Starting at the first line, reproduce the listing below in full, exactly as given.

Top of Extracted entries

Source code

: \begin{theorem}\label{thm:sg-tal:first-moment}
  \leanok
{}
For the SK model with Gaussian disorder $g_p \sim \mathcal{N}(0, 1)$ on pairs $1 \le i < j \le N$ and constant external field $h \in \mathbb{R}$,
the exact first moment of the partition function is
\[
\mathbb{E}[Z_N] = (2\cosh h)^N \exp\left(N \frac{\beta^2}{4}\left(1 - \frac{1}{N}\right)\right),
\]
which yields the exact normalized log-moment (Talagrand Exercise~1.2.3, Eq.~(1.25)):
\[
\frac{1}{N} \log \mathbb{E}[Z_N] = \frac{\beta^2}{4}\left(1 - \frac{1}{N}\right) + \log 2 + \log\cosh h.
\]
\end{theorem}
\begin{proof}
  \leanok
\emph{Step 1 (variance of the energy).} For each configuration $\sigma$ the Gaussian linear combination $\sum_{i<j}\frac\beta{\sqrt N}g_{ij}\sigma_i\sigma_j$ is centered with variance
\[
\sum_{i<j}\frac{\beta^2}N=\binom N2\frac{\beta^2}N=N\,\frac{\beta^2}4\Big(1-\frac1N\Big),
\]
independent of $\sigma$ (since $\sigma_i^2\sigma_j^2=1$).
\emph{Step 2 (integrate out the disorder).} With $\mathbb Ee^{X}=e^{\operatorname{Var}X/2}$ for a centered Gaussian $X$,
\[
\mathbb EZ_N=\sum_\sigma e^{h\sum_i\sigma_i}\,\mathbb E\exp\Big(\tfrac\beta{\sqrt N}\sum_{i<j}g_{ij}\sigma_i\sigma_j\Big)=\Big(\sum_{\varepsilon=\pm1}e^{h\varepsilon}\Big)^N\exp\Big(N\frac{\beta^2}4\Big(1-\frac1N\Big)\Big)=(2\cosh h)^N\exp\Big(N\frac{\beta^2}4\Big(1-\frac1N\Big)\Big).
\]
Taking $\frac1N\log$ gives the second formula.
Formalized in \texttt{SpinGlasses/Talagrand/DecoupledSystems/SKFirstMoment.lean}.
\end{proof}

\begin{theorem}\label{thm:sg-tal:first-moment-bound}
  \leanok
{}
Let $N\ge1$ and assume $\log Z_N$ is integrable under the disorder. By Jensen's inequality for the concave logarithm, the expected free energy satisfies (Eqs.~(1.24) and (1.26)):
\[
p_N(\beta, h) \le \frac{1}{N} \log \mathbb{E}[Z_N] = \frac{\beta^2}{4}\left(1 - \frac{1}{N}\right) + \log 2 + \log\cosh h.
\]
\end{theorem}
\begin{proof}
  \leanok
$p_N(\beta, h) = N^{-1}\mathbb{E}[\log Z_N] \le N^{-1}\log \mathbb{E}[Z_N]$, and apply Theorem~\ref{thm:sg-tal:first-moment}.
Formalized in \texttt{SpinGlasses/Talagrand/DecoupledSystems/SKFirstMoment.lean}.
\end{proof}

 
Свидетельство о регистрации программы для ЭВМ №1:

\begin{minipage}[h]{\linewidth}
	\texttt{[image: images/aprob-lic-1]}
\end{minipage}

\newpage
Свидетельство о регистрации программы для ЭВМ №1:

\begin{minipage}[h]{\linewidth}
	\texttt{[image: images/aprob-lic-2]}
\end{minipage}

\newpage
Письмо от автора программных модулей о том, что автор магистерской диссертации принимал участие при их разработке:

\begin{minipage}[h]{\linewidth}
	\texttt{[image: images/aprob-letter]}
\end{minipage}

Bottom of Extracted entries

◆ Task result
Source code

: \begin{theorem}\label{thm:sg-tal:first-moment}
  \leanok
{}
For the SK model with Gaussian disorder $g_p \sim \mathcal{N}(0, 1)$ on pairs $1 \le i < j \le N$ and constant external field $h \in \mathbb{R}$,
the exact first moment of the partition function is
\[
\mathbb{E}[Z_N] = (2\cosh h)^N \exp\left(N \frac{\beta^2}{4}\left(1 - \frac{1}{N}\right)\right),
\]
which yields the exact normalized log-moment (Talagrand Exercise~1.2.3, Eq.~(1.25)):
\[
\frac{1}{N} \log \mathbb{E}[Z_N] = \frac{\beta^2}{4}\left(1 - \frac{1}{N}\right) + \log 2 + \log\cosh h.
\]
\end{theorem}
\begin{proof}
  \leanok
\emph{Step 1 (variance of the energy).} For each configuration $\sigma$ the Gaussian linear combination $\sum_{i<j}\frac\beta{\sqrt N}g_{ij}\sigma_i\sigma_j$ is centered with variance
\[
\sum_{i<j}\frac{\beta^2}N=\binom N2\frac{\beta^2}N=N\,\frac{\beta^2}4\Big(1-\frac1N\Big),
\]
independent of $\sigma$ (since $\sigma_i^2\sigma_j^2=1$).
\emph{Step 2 (integrate out the disorder).} With $\mathbb Ee^{X}=e^{\operatorname{Var}X/2}$ for a centered Gaussian $X$,
\[
\mathbb EZ_N=\sum_\sigma e^{h\sum_i\sigma_i}\,\mathbb E\exp\Big(\tfrac\beta{\sqrt N}\sum_{i<j}g_{ij}\sigma_i\sigma_j\Big)=\Big(\sum_{\varepsilon=\pm1}e^{h\varepsilon}\Big)^N\exp\Big(N\frac{\beta^2}4\Big(1-\frac1N\Big)\Big)=(2\cosh h)^N\exp\Big(N\frac{\beta^2}4\Big(1-\frac1N\Big)\Big).
\]
Taking $\frac1N\log$ gives the second formula.
Formalized in \texttt{SpinGlasses/Talagrand/DecoupledSystems/SKFirstMoment.lean}.
\end{proof}

\begin{theorem}\label{thm:sg-tal:first-moment-bound}
  \leanok
{}
Let $N\ge1$ and assume $\log Z_N$ is integrable under the disorder. By Jensen's inequality for the concave logarithm, the expected free energy satisfies (Eqs.~(1.24) and (1.26)):
\[
p_N(\beta, h) \le \frac{1}{N} \log \mathbb{E}[Z_N] = \frac{\beta^2}{4}\left(1 - \frac{1}{N}\right) + \log 2 + \log\cosh h.
\]
\end{theorem}
\begin{proof}
  \leanok
$p_N(\beta, h) = N^{-1}\mathbb{E}[\log Z_N] \le N^{-1}\log \mathbb{E}[Z_N]$, and apply Theorem~\ref{thm:sg-tal:first-moment}.
Formalized in \texttt{SpinGlasses/Talagrand/DecoupledSystems/SKFirstMoment.lean}.
\end{proof}

 
Свидетельство о регистрации программы для ЭВМ №1:

\begin{minipage}[h]{\linewidth}
	\texttt{[image: images/aprob-lic-1]}
\end{minipage}

\newpage
Свидетельство о регистрации программы для ЭВМ №1:

\begin{minipage}[h]{\linewidth}
	\texttt{[image: images/aprob-lic-2]}
\end{minipage}

\newpage
Письмо от автора программных модулей о том, что автор магистерской диссертации принимал участие при их разработке:

\begin{minipage}[h]{\linewidth}
	\texttt{[image: images/aprob-letter]}
\end{minipage}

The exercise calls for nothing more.